◆ **DATA SHOWN**:

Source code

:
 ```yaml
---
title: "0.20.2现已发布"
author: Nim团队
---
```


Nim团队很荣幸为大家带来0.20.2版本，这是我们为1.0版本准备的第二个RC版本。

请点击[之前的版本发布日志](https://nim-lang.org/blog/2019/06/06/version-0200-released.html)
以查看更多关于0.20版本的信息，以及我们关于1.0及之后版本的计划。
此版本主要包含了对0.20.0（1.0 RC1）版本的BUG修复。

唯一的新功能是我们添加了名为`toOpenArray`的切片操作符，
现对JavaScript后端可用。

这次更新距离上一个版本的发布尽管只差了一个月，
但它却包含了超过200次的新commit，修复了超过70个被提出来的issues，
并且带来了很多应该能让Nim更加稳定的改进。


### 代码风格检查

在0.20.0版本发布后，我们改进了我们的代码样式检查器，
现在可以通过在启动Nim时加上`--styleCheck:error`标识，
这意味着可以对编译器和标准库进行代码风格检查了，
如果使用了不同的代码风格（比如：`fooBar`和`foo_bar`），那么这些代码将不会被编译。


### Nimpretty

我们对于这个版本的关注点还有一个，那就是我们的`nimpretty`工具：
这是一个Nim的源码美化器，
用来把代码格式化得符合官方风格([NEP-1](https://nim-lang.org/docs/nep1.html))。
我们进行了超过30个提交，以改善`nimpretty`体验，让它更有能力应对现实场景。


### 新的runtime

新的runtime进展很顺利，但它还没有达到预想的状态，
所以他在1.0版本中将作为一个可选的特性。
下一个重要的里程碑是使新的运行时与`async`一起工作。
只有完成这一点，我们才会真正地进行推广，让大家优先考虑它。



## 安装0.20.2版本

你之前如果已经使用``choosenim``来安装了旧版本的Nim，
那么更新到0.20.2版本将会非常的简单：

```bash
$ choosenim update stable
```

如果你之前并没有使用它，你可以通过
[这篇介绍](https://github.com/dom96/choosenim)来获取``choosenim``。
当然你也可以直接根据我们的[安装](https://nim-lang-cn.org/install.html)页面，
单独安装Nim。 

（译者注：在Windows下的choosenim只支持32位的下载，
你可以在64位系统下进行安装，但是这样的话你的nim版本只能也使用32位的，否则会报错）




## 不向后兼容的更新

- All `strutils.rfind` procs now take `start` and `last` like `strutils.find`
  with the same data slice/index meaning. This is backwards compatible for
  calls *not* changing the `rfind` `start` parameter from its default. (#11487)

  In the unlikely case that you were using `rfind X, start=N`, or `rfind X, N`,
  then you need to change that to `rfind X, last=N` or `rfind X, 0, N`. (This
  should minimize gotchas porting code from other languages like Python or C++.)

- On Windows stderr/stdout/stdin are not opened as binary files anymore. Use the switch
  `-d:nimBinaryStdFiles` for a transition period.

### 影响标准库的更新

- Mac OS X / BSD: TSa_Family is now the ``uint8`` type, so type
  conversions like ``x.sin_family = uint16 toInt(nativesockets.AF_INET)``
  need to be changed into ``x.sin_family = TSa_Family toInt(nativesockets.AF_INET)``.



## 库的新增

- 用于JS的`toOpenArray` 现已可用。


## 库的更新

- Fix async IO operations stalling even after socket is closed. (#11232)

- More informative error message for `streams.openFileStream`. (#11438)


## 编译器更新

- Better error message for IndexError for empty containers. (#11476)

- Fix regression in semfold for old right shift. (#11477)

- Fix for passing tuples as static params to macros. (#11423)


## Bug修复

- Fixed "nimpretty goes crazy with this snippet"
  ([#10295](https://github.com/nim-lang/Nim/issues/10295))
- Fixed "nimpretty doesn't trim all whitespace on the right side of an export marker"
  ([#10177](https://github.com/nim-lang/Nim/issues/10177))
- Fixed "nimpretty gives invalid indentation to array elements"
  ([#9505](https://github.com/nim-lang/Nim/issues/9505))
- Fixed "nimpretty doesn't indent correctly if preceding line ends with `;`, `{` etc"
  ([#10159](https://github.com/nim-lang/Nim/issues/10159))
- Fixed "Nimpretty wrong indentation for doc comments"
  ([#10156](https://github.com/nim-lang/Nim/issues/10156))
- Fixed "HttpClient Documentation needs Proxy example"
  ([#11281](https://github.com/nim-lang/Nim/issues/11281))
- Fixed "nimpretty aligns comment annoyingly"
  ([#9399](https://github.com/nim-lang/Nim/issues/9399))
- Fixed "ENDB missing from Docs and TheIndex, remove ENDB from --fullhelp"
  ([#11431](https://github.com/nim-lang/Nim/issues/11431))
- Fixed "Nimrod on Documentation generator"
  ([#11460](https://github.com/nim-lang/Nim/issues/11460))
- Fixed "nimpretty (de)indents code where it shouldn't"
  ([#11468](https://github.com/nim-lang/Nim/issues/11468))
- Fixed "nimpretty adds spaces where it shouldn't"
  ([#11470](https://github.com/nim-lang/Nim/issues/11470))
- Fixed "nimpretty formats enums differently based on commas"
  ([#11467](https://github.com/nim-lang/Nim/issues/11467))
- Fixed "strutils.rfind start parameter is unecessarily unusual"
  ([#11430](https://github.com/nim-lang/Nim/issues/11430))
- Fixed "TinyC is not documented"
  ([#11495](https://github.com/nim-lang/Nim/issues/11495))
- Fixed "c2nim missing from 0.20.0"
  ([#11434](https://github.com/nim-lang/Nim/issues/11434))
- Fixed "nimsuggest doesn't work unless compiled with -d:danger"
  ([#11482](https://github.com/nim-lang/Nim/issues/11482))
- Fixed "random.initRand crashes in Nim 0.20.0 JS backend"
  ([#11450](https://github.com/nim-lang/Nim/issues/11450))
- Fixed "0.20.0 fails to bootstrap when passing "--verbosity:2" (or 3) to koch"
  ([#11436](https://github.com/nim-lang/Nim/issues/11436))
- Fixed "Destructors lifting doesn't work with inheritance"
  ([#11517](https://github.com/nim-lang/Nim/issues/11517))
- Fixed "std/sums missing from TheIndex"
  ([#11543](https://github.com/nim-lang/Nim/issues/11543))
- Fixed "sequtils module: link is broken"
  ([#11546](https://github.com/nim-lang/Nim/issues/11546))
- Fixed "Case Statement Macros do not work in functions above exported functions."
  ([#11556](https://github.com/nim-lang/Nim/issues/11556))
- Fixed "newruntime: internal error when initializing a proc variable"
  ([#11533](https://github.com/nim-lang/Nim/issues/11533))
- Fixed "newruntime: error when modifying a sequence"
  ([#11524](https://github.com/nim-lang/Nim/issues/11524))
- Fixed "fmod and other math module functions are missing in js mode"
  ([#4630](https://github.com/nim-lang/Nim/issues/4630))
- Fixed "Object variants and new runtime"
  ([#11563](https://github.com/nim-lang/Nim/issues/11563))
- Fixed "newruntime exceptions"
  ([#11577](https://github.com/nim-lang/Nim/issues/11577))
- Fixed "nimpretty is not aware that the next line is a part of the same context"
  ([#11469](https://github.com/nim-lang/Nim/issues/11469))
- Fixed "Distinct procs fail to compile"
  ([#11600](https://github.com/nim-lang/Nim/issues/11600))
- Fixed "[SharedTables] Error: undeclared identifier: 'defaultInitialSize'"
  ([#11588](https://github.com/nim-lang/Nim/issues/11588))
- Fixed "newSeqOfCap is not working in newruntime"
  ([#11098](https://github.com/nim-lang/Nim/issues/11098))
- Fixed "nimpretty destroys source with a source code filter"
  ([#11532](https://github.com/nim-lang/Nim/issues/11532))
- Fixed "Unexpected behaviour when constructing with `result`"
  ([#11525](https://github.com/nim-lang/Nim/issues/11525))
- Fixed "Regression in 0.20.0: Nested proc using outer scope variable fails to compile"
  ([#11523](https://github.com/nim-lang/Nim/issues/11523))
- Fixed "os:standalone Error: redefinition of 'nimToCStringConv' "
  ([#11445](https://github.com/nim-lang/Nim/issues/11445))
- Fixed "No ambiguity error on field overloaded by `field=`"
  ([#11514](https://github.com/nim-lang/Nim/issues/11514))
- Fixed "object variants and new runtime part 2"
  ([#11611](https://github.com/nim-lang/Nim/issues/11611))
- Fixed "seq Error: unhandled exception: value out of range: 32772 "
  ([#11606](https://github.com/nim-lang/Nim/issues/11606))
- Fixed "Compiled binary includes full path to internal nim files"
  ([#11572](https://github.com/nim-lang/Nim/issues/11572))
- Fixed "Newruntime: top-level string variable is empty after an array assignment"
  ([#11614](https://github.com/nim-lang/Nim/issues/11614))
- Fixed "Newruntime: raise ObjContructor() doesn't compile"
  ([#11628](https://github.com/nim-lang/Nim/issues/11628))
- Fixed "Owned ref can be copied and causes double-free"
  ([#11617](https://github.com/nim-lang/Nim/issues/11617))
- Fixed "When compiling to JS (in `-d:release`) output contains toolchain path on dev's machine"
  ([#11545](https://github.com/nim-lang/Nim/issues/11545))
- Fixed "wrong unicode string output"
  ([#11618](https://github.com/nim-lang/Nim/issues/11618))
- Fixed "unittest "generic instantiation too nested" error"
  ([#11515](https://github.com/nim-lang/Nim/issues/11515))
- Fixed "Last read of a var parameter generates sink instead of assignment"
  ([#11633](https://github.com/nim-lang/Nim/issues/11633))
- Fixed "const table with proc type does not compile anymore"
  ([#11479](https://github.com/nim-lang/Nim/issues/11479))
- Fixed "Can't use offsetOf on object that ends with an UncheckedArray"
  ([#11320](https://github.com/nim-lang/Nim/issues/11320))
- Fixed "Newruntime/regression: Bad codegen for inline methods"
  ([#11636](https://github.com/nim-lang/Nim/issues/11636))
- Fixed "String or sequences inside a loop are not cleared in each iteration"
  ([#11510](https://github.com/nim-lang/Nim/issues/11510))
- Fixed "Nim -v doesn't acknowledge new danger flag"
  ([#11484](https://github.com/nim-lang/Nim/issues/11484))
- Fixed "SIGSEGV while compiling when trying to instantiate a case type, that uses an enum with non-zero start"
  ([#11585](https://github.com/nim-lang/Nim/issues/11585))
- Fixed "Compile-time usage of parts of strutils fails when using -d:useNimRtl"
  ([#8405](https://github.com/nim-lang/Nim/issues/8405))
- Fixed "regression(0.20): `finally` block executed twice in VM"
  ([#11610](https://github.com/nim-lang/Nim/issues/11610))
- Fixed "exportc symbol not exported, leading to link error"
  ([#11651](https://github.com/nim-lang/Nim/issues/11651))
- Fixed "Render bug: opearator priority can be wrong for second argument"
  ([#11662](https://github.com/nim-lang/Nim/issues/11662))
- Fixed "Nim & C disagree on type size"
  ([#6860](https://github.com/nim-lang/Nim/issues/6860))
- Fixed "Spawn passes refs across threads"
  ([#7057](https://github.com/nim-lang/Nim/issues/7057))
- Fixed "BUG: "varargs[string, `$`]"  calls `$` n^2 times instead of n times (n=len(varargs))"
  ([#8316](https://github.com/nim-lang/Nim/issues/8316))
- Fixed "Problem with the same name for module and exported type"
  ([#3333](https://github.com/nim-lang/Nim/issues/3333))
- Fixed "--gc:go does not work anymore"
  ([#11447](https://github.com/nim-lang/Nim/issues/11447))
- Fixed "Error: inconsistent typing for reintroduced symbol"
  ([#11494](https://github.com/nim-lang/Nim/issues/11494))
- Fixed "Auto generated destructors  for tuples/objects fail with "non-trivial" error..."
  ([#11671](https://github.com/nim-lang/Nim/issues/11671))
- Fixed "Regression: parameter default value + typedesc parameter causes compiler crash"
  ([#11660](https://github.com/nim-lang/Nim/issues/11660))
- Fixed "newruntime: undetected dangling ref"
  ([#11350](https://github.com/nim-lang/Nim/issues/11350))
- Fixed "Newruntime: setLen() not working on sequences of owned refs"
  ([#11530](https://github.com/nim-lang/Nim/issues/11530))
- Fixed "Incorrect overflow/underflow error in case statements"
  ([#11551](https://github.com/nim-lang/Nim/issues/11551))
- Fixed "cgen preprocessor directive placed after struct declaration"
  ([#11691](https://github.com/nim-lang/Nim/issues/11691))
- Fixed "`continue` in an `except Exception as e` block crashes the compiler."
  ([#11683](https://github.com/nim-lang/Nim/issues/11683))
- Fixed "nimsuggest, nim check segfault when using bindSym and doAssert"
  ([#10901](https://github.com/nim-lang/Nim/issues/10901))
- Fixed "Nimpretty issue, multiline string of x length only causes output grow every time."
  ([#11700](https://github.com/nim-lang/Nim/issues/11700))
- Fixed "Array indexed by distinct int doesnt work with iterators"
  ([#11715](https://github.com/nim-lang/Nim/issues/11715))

◆ **PROBLEM TO WORK ON**: Transcribe each line of the data above, unaltered, from the one where "goes crazy with" appears to the one where "([#10159](https://github.com/nim-lang/Nim/issues/10159))" appears, inclusive of both.

◆ **THE COMPLETED TASK**:
- Fixed "nimpretty goes crazy with this snippet"
  ([#10295](https://github.com/nim-lang/Nim/issues/10295))
- Fixed "nimpretty doesn't trim all whitespace on the right side of an export marker"
  ([#10177](https://github.com/nim-lang/Nim/issues/10177))
- Fixed "nimpretty gives invalid indentation to array elements"
  ([#9505](https://github.com/nim-lang/Nim/issues/9505))
- Fixed "nimpretty doesn't indent correctly if preceding line ends with `;`, `{` etc"
  ([#10159](https://github.com/nim-lang/Nim/issues/10159))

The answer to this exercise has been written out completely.